* What to do *
Each line containing the string "raise" should be copied out of the entries.

(Plain-text document sources)
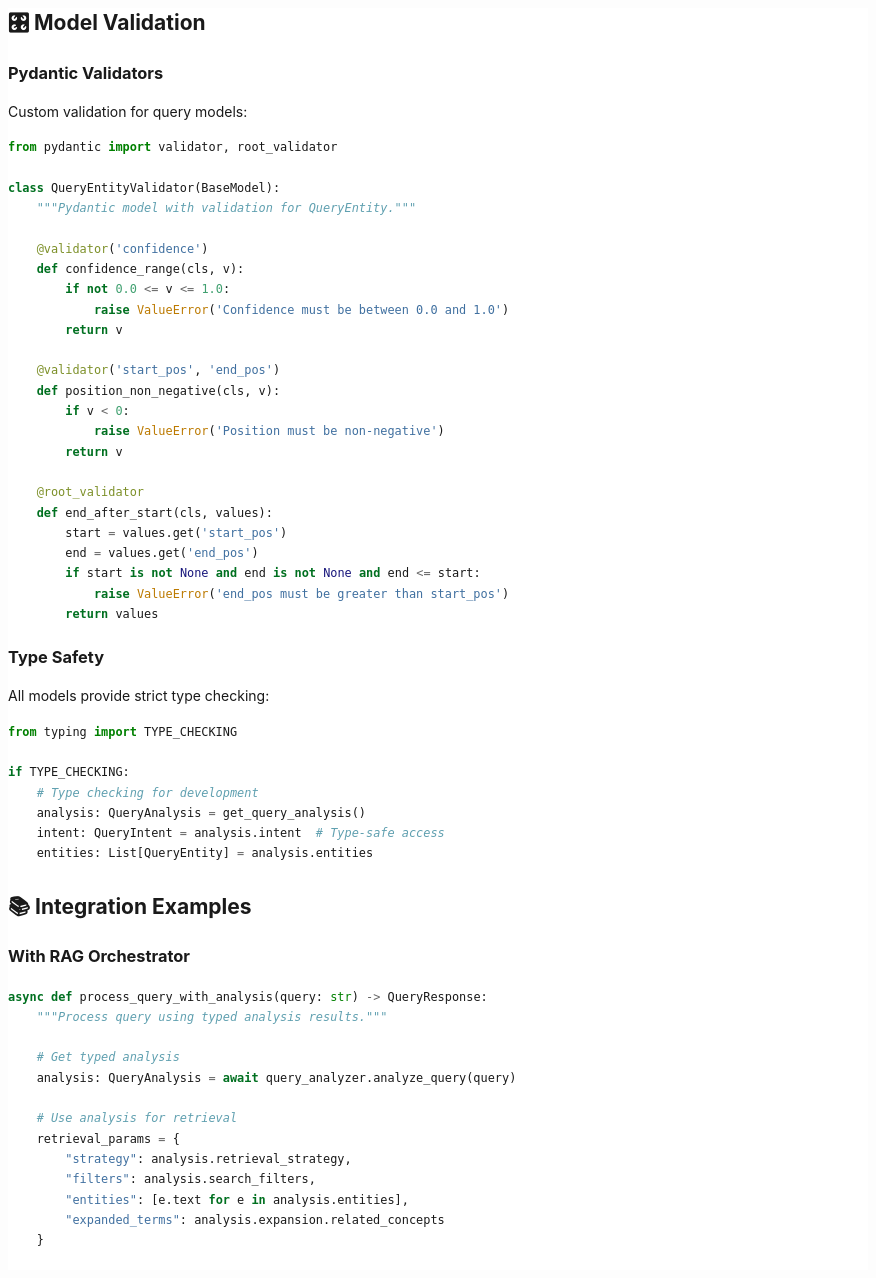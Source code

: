 ## 🎛️ Model Validation

### **Pydantic Validators**
Custom validation for query models:

```python
from pydantic import validator, root_validator

class QueryEntityValidator(BaseModel):
    """Pydantic model with validation for QueryEntity."""
    
    @validator('confidence')
    def confidence_range(cls, v):
        if not 0.0 <= v <= 1.0:
            raise ValueError('Confidence must be between 0.0 and 1.0')
        return v
    
    @validator('start_pos', 'end_pos')
    def position_non_negative(cls, v):
        if v < 0:
            raise ValueError('Position must be non-negative')
        return v
    
    @root_validator
    def end_after_start(cls, values):
        start = values.get('start_pos')
        end = values.get('end_pos')
        if start is not None and end is not None and end <= start:
            raise ValueError('end_pos must be greater than start_pos')
        return values
```

### **Type Safety**
All models provide strict type checking:

```python
from typing import TYPE_CHECKING

if TYPE_CHECKING:
    # Type checking for development
    analysis: QueryAnalysis = get_query_analysis()
    intent: QueryIntent = analysis.intent  # Type-safe access
    entities: List[QueryEntity] = analysis.entities
```

## 📚 Integration Examples

### **With RAG Orchestrator**
```python
async def process_query_with_analysis(query: str) -> QueryResponse:
    """Process query using typed analysis results."""
    
    # Get typed analysis
    analysis: QueryAnalysis = await query_analyzer.analyze_query(query)
    
    # Use analysis for retrieval
    retrieval_params = {
        "strategy": analysis.retrieval_strategy,
        "filters": analysis.search_filters,
        "entities": [e.text for e in analysis.entities],
        "expanded_terms": analysis.expansion.related_concepts
    }
    
```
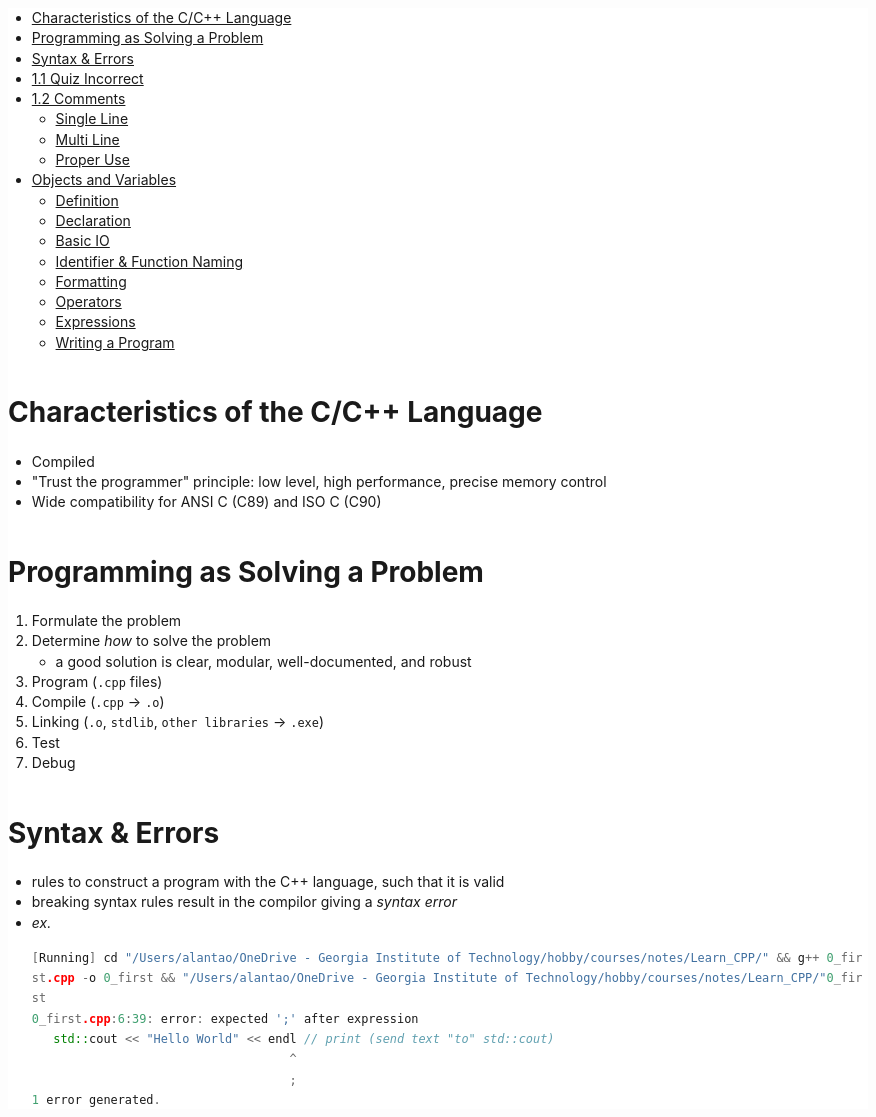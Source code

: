 - [Characteristics of the C/C++ Language](#characteristics-of-the-cc-language)
- [Programming as Solving a Problem](#programming-as-solving-a-problem)
- [Syntax & Errors](#syntax--errors)
- [1.1 Quiz Incorrect](#11-quiz-incorrect)
- [1.2 Comments](#12-comments)
  - [Single Line](#single-line)
  - [Multi Line](#multi-line)
  - [Proper Use](#proper-use)
- [Objects and Variables](#objects-and-variables)
  - [Definition](#definition)
  - [Declaration](#declaration)
  - [Basic IO](#basic-io)
  - [Identifier & Function Naming](#identifier--function-naming)
  - [Formatting](#formatting)
  - [Operators](#operators)
  - [Expressions](#expressions)
  - [Writing a Program](#writing-a-program)

# Characteristics of the C/C++ Language

- Compiled
- "Trust the programmer" principle: low level, high performance, precise memory control
- Wide compatibility for ANSI C (C89) and ISO C (C90)

# Programming as Solving a Problem
1. Formulate the problem
2. Determine *how* to solve the problem
   * a good solution is clear, modular, well-documented, and robust
3. Program (``.cpp`` files)
4. Compile (``.cpp`` $\to$ ``.o``)
5. Linking (``.o``, ``stdlib``, ``other libraries`` $\to$ ``.exe``)
6. Test
7. Debug

# Syntax & Errors
- rules to construct a program with the C++ language, such that it is valid
- breaking syntax rules result in the compilor giving a *syntax error*
- *ex.* 
   ```c++
   [Running] cd "/Users/alantao/OneDrive - Georgia Institute of Technology/hobby/courses/notes/Learn_CPP/" && g++ 0_first.cpp -o 0_first && "/Users/alantao/OneDrive - Georgia Institute of Technology/hobby/courses/notes/Learn_CPP/"0_first
   0_first.cpp:6:39: error: expected ';' after expression
      std::cout << "Hello World" << endl // print (send text "to" std::cout)
                                       ^
                                       ;
   1 error generated.
   ```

* Solution to the problem *
            raise ValueError('Confidence must be between 0.0 and 1.0')
            raise ValueError('Position must be non-negative')
            raise ValueError('end_pos must be greater than start_pos')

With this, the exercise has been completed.